(RECORDS SHOWN begins)

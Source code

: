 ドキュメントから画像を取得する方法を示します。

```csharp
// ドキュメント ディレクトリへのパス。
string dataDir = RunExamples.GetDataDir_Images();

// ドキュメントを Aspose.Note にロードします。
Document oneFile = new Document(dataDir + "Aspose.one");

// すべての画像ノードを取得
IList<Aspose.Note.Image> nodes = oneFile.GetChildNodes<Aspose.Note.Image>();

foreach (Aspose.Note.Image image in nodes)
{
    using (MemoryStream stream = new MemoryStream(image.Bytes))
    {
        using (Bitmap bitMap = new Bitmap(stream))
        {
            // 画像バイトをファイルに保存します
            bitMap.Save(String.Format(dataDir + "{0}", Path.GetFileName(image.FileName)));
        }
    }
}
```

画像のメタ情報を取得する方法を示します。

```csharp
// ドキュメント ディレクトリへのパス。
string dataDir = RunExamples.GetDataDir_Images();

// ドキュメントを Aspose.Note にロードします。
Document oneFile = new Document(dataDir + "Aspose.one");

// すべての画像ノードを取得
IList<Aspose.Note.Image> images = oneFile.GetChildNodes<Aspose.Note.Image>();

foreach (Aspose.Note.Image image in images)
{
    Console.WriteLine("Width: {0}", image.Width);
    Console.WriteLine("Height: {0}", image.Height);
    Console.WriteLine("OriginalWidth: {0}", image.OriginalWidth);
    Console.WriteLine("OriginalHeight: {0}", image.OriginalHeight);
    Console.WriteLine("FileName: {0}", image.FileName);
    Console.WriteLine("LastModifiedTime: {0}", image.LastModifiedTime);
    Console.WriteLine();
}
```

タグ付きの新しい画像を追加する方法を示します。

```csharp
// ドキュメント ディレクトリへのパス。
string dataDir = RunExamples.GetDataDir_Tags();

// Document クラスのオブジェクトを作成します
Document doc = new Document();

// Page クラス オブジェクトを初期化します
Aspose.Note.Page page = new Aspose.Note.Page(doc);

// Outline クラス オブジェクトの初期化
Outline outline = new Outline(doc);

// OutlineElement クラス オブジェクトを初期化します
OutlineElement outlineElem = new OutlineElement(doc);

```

(RECORDS SHOWN ends)

■ **EXERCISE BRIEF**
Each line of the data that holds "OutlineElement" should be reported.

■ **SOLUTION**
// OutlineElement クラス オブジェクトを初期化します
OutlineElement outlineElem = new OutlineElement(doc);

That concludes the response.